§ **What needs to be done**:
Copy, from the material below, each line that contains the word "Serial".

§ **Data to use**:
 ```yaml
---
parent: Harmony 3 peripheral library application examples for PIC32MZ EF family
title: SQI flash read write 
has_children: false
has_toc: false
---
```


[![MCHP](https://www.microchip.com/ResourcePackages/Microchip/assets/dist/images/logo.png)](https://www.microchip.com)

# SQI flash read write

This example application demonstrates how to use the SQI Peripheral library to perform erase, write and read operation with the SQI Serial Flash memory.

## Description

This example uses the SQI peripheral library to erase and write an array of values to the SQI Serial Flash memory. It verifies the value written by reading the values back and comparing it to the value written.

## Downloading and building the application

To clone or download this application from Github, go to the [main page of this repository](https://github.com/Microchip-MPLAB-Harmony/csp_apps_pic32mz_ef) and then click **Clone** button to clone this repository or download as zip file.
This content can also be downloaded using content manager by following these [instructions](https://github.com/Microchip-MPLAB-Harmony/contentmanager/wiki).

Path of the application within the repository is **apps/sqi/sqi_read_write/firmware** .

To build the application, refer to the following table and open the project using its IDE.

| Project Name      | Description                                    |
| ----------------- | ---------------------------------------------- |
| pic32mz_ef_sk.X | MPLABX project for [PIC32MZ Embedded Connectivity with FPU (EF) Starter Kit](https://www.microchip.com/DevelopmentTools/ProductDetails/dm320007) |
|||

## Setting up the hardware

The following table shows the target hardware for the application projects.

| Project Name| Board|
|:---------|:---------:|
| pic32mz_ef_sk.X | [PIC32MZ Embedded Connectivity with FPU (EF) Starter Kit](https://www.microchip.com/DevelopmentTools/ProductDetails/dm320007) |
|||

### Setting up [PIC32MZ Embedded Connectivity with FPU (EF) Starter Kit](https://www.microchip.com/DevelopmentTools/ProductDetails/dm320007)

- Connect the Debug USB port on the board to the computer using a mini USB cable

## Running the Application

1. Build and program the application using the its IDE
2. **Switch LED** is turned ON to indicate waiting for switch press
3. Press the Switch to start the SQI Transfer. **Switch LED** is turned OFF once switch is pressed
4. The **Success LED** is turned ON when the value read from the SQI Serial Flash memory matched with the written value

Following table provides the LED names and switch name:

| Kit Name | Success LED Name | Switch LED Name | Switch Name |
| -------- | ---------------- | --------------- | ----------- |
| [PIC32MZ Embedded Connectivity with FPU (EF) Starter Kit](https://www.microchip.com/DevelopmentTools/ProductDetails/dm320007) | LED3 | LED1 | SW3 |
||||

§ **Problem solution**:
This example application demonstrates how to use the SQI Peripheral library to perform erase, write and read operation with the SQI Serial Flash memory.
This example uses the SQI peripheral library to erase and write an array of values to the SQI Serial Flash memory. It verifies the value written by reading the values back and comparing it to the value written.
4. The **Success LED** is turned ON when the value read from the SQI Serial Flash memory matched with the written value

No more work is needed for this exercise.